Inflation tenace, prêts bancaires exorbitants, risques de faillites et perspectives moroses : les mauvaises nouvelles s’accumulent pour l’économie russe, sous l’effet de trois années de sanctions occidentales, au prix de l’invasion de l’Ukraine et malgré l’optimisme proclamé par Vladimir Poutine.
Dernier revers, la semaine dernière : l’inflation s’est accélérée à 8,9 % en novembre, restant sourde aux efforts de la Banque centrale de Russie (BCR) qui avait relevé son taux directeur à 21 % en octobre – du jamais vu depuis 2003 – pour tenter de l’influencer.
La presse russe, habituellement prompte, comme le Kremlin, à vanter la résilience de l’économie nationale, se fait désormais l’écho de problèmes croissants, illustrés par exemple par la hausse du prix du beurre (+34% depuis janvier).
Pour Anton Tabakh, économiste en chef de l’agence de notation russe Expert RA, la « vague inflationniste » observée est le symptôme de « la pénurie de main d’œuvre et des sanctions », deux problèmes directement liés à la guerre.
Le manque de main-d’œuvre dans le secteur privé, réalité depuis des années notamment en raison de la crise démographique, a été exacerbé par le départ de centaines de milliers d’hommes vers le front, la fuite à l’étranger de centaines de milliers d’autres et la concurrence de le complexe militaro-industriel qui a besoin de main d’œuvre pour augmenter le taux de production d’armes.
Cette réalité “ralentit la croissance”, estime à l’AFP Eugène Nadorchine, un économiste russe qui fut conseiller au ministère du Développement économique et selon qui il manque “environ un million d’employés” à la Russie.
“Folie”
L’inflation est favorisée par la politique budgétaire de l’Etat russe, qui dépense sans compter pour soutenir son effort de guerre (+ 67,5% budgétisés en 2025 par rapport à 2021).
La patronne de la BCR, Elvira Nabioullina, qui veut éviter que « la maladie » de l’inflation ne devienne « chronique », pourrait même décider vendredi d’une nouvelle hausse du taux directeur, même si cette éventualité a déjà suscité une levée des boucliers de les grands patrons.
Au plus haut depuis 20 ans, les taux d’intérêt des prêts à la consommation et aux entreprises se situent entre 25 et 30 %.

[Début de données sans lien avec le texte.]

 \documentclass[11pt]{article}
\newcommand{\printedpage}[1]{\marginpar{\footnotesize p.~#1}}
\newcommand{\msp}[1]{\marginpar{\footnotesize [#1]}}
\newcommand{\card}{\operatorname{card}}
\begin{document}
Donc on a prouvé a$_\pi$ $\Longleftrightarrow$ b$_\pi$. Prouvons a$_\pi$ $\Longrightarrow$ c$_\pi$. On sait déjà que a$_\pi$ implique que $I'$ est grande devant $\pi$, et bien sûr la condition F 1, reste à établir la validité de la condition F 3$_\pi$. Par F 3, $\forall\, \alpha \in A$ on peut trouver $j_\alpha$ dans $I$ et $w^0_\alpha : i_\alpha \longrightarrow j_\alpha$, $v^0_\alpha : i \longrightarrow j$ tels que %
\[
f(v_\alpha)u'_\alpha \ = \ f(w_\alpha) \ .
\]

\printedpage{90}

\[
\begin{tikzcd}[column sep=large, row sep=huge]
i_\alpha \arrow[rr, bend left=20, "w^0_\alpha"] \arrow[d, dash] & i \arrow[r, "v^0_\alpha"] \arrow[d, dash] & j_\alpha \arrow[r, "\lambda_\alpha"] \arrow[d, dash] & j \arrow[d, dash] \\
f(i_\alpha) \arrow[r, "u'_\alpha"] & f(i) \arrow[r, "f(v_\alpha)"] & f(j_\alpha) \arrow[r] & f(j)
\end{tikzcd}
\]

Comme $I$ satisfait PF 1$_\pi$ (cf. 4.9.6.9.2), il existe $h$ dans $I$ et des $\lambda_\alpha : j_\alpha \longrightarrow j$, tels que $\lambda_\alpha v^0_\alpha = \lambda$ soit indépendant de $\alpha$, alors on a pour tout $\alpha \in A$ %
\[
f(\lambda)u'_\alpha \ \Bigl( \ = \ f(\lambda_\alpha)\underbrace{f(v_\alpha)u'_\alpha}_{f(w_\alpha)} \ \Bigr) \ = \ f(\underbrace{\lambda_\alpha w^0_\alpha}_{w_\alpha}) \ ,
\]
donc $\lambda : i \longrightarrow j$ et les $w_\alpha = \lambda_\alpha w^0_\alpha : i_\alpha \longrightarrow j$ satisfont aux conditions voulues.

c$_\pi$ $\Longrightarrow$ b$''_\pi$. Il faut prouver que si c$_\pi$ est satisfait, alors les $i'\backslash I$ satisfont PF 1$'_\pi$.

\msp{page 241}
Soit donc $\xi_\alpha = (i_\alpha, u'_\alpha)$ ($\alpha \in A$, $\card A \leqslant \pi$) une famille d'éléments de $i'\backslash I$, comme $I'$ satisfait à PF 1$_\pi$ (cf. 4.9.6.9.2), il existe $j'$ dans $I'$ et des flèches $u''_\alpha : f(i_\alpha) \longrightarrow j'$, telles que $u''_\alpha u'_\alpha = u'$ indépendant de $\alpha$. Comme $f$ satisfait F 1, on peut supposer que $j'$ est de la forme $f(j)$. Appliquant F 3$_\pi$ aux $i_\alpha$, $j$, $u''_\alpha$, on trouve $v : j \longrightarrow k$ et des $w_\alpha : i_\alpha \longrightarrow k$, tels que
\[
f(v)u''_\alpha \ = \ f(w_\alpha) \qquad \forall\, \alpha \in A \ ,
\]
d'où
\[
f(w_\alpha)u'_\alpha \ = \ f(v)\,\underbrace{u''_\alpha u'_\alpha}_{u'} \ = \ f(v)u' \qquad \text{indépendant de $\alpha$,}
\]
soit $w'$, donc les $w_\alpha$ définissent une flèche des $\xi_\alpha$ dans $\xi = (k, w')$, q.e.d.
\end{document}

« L’économie ne peut pas survivre longtemps ainsi », a déclaré début décembre German Gref, PDG de la première banque russe, la SberBank, notant des « signes significatifs de ralentissement » de l’économie.

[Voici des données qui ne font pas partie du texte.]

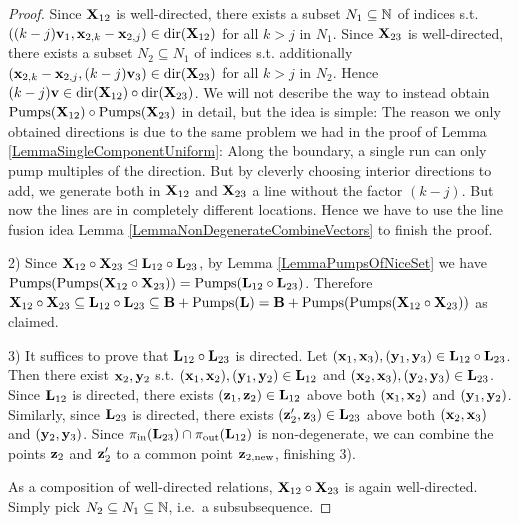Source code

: \begin{proof}
Since \(\mathbf{X}_{12}\) is well-directed, there exists a subset \(N_1 \subseteq \mathbb{N}\) of indices s.t. \( ((k-j) \mathbf{v}_1, \mathbf{x}_{2,k}-\mathbf{x}_{2,j}) \in \operatorname{dir}(\mathbf{X}_{12})\) for all \(k>j\) in \(N_1\). Since \(\mathbf{X}_{23}\) is well-directed, there exists a subset \(N_2 \subseteq N_1\) of indices s.t. additionally \((\mathbf{x}_{2,k}-\mathbf{x}_{2,j}, (k-j) \mathbf{v}_3) \in \operatorname{dir}(\mathbf{X}_{23})\) for all \(k>j\) in \(N_2\). Hence \((k-j) \mathbf{v} \in \operatorname{dir}(\mathbf{X}_{12}) \circ \operatorname{dir}(\mathbf{X}_{23})\). We will not describe the way to instead obtain \(\operatorname{Pumps}(\mathbf{X}_{12}) \circ \operatorname{Pumps}(\mathbf{X}_{23})\) in detail, but the idea is simple: The reason we only obtained directions is due to the same problem we had in the proof of Lemma \ref{LemmaSingleComponentUniform}: Along the boundary, a single run can only pump multiples of the direction. But by cleverly choosing interior directions to add, we generate both in \(\mathbf{X}_{12}\) and \(\mathbf{X}_{23}\) a line without the factor \((k-j)\). But now the lines are in completely different locations. Hence we have to use the line fusion idea Lemma \ref{LemmaNonDegenerateCombineVectors} to finish the proof.



2) Since \(\mathbf{X}_{12} \circ \mathbf{X}_{23} \trianglelefteq \mathbf{L}_{12} \circ \mathbf{L}_{23}\), by Lemma \ref{LemmaPumpsOfNiceSet} we have \(\operatorname{Pumps}(\operatorname{Pumps}(\mathbf{X}_{12} \circ \mathbf{X}_{23}))=\operatorname{Pumps}(\mathbf{L}_{12} \circ \mathbf{L}_{23})\). Therefore \(\mathbf{X}_{12} \circ \mathbf{X}_{23} \subseteq \mathbf{L}_{12} \circ \mathbf{L}_{23}\subseteq \mathbf{B}+\operatorname{Pumps}(\mathbf{L})=\mathbf{B}+\operatorname{Pumps}(\operatorname{Pumps}(\mathbf{X}_{12} \circ \mathbf{X}_{23}))\) as claimed.

3) It suffices to prove that \(\mathbf{L}_{12} \circ \mathbf{L}_{23}\) is directed. Let \((\mathbf{x}_1, \mathbf{x}_3), (\mathbf{y}_1, \mathbf{y}_3) \in \mathbf{L}_{12} \circ \mathbf{L}_{23}\). Then there exist \(\mathbf{x}_2, \mathbf{y}_2\) s.t. \((\mathbf{x}_1, \mathbf{x}_2), (\mathbf{y}_1, \mathbf{y}_2) \in \mathbf{L}_{12}\) and \((\mathbf{x}_2, \mathbf{x}_3), (\mathbf{y}_2, \mathbf{y}_3) \in \mathbf{L}_{23}\). Since \(\mathbf{L}_{12}\) is directed, there exists \((\mathbf{z}_1, \mathbf{z}_2) \in \mathbf{L}_{12}\) above both \((\mathbf{x}_1, \mathbf{x}_2)\) and \((\mathbf{y}_1, \mathbf{y}_2)\). Similarly, since \(\mathbf{L}_{23}\) is directed, there exists \((\mathbf{z}_2', \mathbf{z}_3) \in \mathbf{L}_{23}\) above both \((\mathbf{x}_2, \mathbf{x}_3)\) and \((\mathbf{y}_2, \mathbf{y}_3)\). Since \(\pi_{\text{in}}(\mathbf{L}_{23}) \cap \pi_{\text{out}}(\mathbf{L}_{12})\) is non-degenerate, we can combine the points \(\mathbf{z}_2\) and \(\mathbf{z}_2'\) to a common point \(\mathbf{z}_{2,\text{new}}\), finishing 3).

As a composition of well-directed relations, \(\mathbf{X}_{12} \circ \mathbf{X}_{23}\) is again well-directed. Simply pick \(N_2 \subseteq N_1 \subseteq \mathbb{N}\), i.e.\ a subsubsequence.
\end{proof}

Même le patron du conglomérat militaro-industriel Rostec, Sergueï Tchemezov, proche de Vladimir Poutine, a qualifié le niveau des taux d’intérêt de « folie », alors que les Chemins de fer russes (RZD) vont réduire leurs taux d’intérêt d’environ 40 %. investissements en 2025 par rapport à l’année en cours.

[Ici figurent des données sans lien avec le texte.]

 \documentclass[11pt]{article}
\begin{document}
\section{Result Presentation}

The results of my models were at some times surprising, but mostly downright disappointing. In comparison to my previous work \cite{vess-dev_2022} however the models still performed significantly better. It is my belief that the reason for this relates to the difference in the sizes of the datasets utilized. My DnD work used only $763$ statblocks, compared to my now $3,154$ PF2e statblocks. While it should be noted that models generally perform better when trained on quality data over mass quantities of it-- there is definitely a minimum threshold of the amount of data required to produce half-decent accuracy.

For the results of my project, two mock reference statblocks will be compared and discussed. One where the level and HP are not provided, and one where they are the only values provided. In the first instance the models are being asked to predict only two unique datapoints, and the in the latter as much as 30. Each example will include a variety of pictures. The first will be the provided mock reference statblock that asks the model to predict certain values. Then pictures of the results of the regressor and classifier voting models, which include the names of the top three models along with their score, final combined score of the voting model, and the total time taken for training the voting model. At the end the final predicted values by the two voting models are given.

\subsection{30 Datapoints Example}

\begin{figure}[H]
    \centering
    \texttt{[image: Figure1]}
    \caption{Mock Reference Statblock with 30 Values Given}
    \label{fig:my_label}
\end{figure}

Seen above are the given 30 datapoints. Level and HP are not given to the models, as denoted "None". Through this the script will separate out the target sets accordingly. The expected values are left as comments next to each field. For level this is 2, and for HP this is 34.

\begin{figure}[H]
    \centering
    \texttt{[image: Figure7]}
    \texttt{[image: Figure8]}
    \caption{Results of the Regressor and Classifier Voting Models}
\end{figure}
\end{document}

“Le nombre de faillites est sur le point d’augmenter fortement, surtout dans les petites et moyennes entreprises, mais aussi dans les grandes”, prévient M. Nadorchine, prédisant que les entreprises ne pourront plus rembourser leurs emprunts.
Décélération en 2025
Face à ces vents contraires, la Banque centrale anticipe une décélération prononcée de la croissance du PIB en 2025, attendue entre 0,5 et 1,5%, contre plus de 3,5% prévu pour la fin de l’année.
Pour Evguéni Nadorchine, « l’indisponibilité du crédit va immédiatement limiter les possibilités de croissance ».
Au point de voir à terme émerger un cycle de stagflation (faible croissance et forte inflation) ? «Non», écarte le BCR.
Dans le même -, ces dernières semaines, la monnaie russe s’est affaiblie, conséquence des récentes sanctions américaines visant Gazprombank, qui gérait jusqu’à présent tous les paiements des clients étrangers achetant du gaz russe.
La monnaie russe est au plus bas face au dollar et à l’euro depuis mars 2022, le billet vert s’échangeant actuellement à plus de 100 roubles, menaçant ainsi encore davantage le pouvoir d’achat des Russes.
Il n’y a toutefois « aucune raison de paniquer », selon Vladimir Poutine.
Le président russe mise sur un déficit budgétaire fédéral très faible, une augmentation des revenus non pétroliers et gaziers et l’arrivée massive d’investisseurs chinois pour remplacer les investisseurs occidentaux.
Dans cette grisaille, une chose semble claire : l’avenir de l’économie russe dépendra largement de l’issue du conflit en Ukraine, sur fond de spéculations sur l’éventuel lancement d’un processus de paix avec Kiev.